Kami memesan lontong sayur untuk sarapan pagi, dan tentu saja secangkir kopi. Di belakang meja barista, tampak para karyawan sibuk menyiapkan berbagai pesanan pengunjung. Satu di antaranya terlihat menyaring kopi dengan kain. Ya, Ulee Kareng memang memiliki keunikan pada cara penyajiannya. Tidak menggunakan mesin espresso atau mesin modern.

Panganan ringan juga tersedia di meja. Saya menikmatinya usai menyantap lontong sayur, sambil sesekali ikut nimbrung dalam obrolan Irpan dan Iqbal. Seperti di Aceh pada umumnya, warung kopi adalah bagian dari kehidupan sosial: tempat bertukar kabar maupun berdiskusi tentang apa pun.

Ngopi di Solong Coffee Ulee Kareng.

Krueng Aceh: sungai yang mengalir di tengah Kota Banda Aceh.


Gerakan Aceh Merdeka

Dalam seruputan kopi di kedai yang sejuk, obrolan mengalir ke banyak arah: dari kisah Iqbal di Kairo, kepulangannya ke Indonesia, hingga cita rasa kopi dan cerita masa lalu tentang negeri Serambi Mekah ini. Di wajah-wajah orang Aceh, selalu ada sesuatu yang tegar sekaligus teduh, seperti kopi mereka: pahit di awal, tapi nikmat juga pada akhirnya.

Dari sanalah ingatan saya perlahan menyentuh sejarah yang lebih kelam. Tentang tanah yang pernah gawat oleh operasi militer. Tentang perjuangan dan luka rakyat Aceh pada negeri yang menjadikannya bagian dari Negara Kesatuan Republik Indonesia. Tentang masa ketika suara tak hanya terdengar dari masjid dan pasar, tetapi juga dari hutan-hutan di kaki gunung: masa Gerakan Aceh Merdeka (GAM) yang dideklarasikan pada tahun 1976.

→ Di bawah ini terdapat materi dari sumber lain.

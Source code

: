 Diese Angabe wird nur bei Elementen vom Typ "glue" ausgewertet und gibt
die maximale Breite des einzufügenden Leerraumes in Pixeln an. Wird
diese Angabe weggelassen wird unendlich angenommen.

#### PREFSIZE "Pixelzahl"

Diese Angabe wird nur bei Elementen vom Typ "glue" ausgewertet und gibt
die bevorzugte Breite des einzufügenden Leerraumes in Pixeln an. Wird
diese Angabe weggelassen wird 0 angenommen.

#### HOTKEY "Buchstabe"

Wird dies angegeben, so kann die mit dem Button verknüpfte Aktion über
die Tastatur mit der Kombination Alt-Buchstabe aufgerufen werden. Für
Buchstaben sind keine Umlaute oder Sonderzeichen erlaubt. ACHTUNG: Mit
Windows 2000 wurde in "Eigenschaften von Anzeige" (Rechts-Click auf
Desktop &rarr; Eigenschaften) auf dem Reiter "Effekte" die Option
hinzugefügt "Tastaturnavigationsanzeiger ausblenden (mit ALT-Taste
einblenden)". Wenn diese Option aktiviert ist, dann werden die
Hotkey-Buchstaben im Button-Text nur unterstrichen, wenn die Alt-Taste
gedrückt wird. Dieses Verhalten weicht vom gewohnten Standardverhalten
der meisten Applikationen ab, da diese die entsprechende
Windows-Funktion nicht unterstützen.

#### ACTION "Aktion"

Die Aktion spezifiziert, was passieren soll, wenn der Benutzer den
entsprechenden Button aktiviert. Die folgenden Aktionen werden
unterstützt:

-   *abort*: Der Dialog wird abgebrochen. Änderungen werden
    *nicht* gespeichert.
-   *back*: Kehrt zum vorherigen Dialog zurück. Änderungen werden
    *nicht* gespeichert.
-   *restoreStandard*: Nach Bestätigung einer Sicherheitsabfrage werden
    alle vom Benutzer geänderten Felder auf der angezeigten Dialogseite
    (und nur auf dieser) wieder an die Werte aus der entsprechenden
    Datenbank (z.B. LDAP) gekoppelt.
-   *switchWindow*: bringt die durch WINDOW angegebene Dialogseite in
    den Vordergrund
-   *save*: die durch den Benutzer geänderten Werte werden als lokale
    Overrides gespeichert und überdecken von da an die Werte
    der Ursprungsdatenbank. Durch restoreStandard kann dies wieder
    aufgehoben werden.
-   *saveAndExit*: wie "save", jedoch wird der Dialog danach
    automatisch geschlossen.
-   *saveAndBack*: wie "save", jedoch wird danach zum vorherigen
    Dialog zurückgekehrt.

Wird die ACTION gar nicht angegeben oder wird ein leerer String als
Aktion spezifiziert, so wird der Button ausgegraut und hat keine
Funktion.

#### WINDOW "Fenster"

“Dar der dor! Seorang anggota Brimob mati bersimbah darah di pinggir jalan,” ucap Ibu Ida ketika saya dan Irpan makan malam di warungnya di Takengon tempo hari. Itu kisahnya tentang penyergapan anggota polisi oleh gerakan kemerdekaan. “Hari ini kejadian, besok ada pembalasan. Setiap hari gawat! Di Takengon saja begini, di Banda Aceh lebih parah lagi,” sambungnya. Saya sedikit bergidik mendengar cerita tersebut.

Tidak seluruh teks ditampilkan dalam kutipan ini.